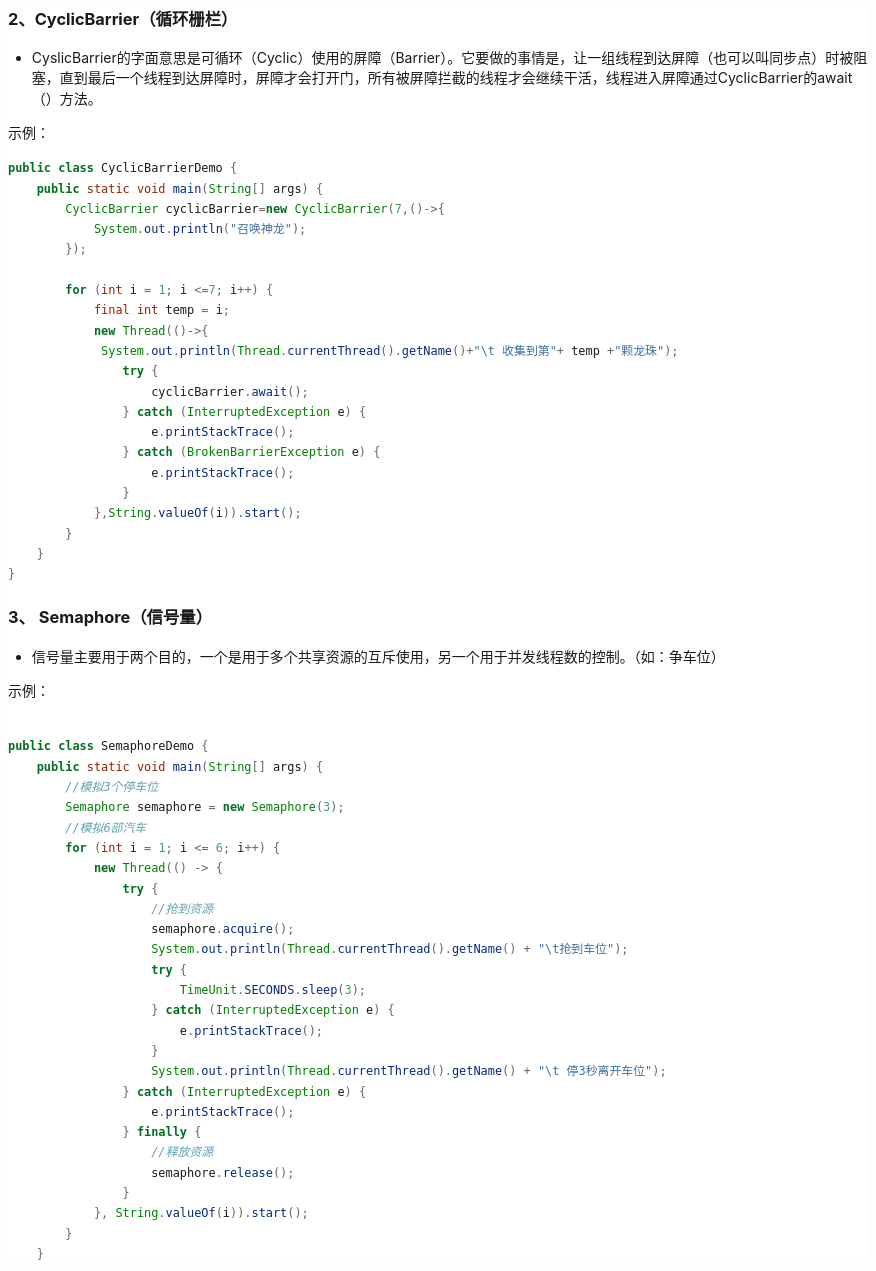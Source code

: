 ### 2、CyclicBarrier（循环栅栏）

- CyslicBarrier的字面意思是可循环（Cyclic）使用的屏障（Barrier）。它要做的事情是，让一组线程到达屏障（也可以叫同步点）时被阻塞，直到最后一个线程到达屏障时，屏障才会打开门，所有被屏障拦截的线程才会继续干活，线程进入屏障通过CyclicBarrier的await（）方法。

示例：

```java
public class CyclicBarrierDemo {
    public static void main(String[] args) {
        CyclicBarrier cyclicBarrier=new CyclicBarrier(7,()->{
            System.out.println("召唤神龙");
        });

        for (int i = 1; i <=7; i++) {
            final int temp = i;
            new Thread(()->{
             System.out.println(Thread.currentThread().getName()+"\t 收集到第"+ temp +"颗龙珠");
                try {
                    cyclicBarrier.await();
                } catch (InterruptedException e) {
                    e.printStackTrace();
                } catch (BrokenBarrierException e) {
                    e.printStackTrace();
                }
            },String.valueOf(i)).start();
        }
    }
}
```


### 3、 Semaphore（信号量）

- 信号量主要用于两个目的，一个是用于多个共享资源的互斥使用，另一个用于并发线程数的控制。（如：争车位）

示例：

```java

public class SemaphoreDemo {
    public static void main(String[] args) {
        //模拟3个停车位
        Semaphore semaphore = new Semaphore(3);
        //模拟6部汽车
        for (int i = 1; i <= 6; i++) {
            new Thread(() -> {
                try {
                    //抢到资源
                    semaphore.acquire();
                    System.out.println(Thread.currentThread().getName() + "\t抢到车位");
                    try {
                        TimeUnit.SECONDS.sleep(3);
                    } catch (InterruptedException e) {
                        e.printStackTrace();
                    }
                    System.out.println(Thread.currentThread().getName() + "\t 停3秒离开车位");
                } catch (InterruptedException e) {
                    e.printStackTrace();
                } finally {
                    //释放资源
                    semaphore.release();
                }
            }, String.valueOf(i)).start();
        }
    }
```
--
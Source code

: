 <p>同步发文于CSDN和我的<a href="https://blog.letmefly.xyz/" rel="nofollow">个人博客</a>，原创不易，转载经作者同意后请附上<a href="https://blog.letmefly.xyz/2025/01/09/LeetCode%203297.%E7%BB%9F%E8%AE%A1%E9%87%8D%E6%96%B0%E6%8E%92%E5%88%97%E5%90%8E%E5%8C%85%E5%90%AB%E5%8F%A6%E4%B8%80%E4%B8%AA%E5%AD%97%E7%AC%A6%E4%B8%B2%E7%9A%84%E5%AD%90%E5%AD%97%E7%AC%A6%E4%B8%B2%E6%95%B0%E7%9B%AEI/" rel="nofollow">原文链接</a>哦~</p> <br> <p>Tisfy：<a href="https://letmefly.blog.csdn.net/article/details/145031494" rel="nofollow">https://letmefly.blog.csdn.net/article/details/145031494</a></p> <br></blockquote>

[THE TASK]:
Copy each line of the records that contains the word "public".

[REPLY]:
public class CyclicBarrierDemo {
    public static void main(String[] args) {
public class SemaphoreDemo {
    public static void main(String[] args) {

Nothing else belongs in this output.